+++ Information
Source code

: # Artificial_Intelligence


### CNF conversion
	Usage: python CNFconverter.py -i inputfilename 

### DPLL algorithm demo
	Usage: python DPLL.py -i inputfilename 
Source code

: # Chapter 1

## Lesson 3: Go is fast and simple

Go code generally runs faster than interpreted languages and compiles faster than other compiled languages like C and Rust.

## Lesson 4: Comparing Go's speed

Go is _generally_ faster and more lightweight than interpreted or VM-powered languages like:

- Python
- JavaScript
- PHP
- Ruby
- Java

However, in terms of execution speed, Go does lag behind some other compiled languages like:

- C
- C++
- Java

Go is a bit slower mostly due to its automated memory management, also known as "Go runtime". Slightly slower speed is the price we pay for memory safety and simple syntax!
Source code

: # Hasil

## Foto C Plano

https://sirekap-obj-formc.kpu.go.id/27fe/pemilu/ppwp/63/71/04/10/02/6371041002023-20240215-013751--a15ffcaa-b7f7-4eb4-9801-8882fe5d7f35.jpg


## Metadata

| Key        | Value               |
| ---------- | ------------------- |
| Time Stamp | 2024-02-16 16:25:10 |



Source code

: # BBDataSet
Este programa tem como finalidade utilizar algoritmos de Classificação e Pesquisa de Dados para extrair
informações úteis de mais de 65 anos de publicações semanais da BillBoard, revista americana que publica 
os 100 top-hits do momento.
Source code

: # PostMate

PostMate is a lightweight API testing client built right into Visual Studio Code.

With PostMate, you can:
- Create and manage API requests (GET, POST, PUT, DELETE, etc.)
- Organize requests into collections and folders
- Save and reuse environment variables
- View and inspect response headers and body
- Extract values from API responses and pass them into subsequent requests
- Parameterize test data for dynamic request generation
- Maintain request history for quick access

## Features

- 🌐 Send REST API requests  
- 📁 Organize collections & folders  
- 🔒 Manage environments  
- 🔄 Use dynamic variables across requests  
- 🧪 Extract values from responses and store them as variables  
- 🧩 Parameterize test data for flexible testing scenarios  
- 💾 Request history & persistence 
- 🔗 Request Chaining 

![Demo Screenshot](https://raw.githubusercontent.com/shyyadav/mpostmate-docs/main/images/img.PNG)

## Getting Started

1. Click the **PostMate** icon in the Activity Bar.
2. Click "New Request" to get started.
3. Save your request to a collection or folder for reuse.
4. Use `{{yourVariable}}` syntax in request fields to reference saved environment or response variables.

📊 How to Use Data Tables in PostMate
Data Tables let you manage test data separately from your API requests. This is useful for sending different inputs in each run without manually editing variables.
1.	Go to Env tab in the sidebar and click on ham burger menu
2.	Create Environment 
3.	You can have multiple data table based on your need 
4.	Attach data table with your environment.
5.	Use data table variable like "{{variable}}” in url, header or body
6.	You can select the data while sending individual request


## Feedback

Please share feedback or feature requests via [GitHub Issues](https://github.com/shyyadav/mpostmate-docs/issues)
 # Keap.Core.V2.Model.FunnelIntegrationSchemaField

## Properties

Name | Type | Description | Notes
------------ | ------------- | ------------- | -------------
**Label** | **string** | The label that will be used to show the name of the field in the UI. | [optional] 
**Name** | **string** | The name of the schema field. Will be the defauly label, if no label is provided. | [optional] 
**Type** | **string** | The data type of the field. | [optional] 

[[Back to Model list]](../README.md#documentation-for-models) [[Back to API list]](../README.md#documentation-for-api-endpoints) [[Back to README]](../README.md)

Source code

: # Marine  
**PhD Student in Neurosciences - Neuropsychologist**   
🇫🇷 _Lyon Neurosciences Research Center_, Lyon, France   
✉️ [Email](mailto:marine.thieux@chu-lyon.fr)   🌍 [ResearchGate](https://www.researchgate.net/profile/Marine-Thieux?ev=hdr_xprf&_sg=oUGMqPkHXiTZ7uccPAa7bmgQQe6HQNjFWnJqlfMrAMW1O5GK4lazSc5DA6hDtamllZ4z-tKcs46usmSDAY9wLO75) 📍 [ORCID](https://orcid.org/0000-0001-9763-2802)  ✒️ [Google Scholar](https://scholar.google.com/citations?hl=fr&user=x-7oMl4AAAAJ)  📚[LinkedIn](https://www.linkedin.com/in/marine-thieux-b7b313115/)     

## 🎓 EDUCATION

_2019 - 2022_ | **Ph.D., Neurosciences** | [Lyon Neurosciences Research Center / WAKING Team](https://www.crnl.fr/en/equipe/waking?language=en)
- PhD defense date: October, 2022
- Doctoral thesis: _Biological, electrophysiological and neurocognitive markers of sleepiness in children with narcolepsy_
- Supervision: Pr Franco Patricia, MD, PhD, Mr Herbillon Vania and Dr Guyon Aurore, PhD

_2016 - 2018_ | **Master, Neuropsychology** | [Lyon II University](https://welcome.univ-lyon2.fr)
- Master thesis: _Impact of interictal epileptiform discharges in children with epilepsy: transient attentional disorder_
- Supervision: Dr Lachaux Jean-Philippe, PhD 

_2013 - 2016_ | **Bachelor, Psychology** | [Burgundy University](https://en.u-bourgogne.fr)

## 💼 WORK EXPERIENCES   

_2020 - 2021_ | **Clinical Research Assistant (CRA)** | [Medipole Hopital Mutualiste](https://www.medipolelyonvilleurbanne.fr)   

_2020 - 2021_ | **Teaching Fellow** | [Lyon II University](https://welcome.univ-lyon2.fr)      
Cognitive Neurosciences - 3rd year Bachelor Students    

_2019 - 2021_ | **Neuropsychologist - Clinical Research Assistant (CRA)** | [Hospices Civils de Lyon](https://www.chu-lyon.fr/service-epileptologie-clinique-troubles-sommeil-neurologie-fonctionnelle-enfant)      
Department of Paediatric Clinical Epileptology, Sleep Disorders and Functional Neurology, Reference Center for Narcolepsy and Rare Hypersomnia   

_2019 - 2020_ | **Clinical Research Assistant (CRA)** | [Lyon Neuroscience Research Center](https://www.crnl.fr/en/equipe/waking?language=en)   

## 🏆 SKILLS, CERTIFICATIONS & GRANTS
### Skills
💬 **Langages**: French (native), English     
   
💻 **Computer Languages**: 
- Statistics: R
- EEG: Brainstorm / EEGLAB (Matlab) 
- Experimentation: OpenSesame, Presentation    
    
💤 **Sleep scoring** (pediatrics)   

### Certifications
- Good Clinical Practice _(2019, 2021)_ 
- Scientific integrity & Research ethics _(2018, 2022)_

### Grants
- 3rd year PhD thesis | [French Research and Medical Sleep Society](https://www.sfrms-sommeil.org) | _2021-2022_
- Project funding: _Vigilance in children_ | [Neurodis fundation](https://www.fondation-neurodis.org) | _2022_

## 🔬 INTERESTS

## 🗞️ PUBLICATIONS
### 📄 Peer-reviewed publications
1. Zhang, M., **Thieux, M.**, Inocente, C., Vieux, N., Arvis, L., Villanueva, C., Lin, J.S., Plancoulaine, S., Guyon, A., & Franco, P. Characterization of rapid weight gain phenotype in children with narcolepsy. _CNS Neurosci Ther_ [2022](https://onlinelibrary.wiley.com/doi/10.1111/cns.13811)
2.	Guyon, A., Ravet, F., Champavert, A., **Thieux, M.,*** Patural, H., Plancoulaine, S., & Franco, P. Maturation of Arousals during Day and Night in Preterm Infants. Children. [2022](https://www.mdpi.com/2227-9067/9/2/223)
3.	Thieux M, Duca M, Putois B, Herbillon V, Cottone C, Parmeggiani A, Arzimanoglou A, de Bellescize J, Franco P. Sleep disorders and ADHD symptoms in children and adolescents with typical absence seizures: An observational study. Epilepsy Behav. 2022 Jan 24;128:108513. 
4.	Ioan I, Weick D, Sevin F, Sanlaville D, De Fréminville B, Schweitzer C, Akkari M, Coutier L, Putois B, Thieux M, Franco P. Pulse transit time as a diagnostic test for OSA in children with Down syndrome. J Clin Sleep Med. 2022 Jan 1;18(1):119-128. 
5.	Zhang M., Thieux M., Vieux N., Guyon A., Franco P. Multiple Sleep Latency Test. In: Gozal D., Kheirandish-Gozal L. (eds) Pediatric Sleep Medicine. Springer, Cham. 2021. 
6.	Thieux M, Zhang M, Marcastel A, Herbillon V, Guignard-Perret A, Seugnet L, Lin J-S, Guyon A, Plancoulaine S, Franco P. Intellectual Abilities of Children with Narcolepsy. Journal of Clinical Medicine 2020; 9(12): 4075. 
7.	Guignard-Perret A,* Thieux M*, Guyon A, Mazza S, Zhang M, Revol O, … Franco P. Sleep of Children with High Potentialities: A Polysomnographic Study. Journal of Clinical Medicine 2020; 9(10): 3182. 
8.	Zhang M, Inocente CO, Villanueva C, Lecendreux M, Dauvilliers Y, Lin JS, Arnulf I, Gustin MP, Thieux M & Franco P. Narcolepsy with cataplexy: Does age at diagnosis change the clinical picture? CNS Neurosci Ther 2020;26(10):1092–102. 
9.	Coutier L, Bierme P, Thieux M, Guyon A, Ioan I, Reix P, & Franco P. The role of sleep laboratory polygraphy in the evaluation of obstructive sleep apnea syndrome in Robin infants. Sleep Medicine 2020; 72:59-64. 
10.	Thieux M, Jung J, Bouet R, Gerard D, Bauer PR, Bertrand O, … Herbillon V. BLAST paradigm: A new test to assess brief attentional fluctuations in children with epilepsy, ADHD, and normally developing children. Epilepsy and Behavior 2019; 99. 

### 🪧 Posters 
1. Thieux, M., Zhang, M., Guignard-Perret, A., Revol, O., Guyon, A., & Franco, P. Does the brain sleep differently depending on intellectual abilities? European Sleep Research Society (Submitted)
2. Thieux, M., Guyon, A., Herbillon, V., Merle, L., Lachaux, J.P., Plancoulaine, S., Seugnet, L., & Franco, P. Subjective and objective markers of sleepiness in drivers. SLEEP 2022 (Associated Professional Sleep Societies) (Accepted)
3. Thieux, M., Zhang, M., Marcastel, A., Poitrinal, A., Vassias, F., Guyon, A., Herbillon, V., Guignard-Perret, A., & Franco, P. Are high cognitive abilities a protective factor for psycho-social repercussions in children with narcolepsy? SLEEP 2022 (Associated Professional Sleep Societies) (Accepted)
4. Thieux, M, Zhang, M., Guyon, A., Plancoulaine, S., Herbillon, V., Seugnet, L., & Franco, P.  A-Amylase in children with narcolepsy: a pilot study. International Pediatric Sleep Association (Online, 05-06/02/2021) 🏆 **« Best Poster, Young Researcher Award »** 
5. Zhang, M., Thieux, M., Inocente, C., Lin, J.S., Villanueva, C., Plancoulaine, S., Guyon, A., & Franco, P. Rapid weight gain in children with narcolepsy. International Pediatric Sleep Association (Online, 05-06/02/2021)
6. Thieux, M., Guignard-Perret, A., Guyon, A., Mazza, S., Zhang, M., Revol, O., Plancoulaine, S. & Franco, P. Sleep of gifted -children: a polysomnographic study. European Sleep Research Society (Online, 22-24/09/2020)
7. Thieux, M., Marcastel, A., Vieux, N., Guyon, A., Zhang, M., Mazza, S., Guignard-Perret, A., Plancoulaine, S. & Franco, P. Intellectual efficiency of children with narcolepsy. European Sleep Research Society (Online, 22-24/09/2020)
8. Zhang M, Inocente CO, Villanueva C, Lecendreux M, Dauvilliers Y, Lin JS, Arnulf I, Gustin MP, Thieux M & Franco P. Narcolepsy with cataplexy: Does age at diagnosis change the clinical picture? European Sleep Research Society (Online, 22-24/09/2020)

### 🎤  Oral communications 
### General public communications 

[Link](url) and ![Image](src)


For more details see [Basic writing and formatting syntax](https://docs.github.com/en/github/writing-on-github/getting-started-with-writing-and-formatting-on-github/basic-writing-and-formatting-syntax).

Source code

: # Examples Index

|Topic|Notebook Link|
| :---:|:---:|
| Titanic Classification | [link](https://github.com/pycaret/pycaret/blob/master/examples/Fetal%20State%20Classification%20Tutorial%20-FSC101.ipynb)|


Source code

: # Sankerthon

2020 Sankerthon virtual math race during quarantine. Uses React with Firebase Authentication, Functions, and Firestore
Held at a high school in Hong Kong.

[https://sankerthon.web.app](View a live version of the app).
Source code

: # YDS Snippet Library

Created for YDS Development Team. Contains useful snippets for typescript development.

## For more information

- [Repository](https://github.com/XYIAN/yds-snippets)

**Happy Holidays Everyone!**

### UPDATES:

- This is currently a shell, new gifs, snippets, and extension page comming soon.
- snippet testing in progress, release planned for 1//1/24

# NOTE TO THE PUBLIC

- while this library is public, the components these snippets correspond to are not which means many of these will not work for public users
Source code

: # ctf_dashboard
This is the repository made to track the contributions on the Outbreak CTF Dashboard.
++++++
▶ [Problem details]:
Within the material above, copy exactly the lines from the line that holds "- EEG: Brainstorm / EEGLAB (Matlab)" up to and including the line that holds "- 3rd year PhD".

▶ [Answer below]:
- EEG: Brainstorm / EEGLAB (Matlab) 
- Experimentation: OpenSesame, Presentation    
    
💤 **Sleep scoring** (pediatrics)   

### Certifications
- Good Clinical Practice _(2019, 2021)_ 
- Scientific integrity & Research ethics _(2018, 2022)_

### Grants
- 3rd year PhD thesis | [French Research and Medical Sleep Society](https://www.sfrms-sommeil.org) | _2021-2022_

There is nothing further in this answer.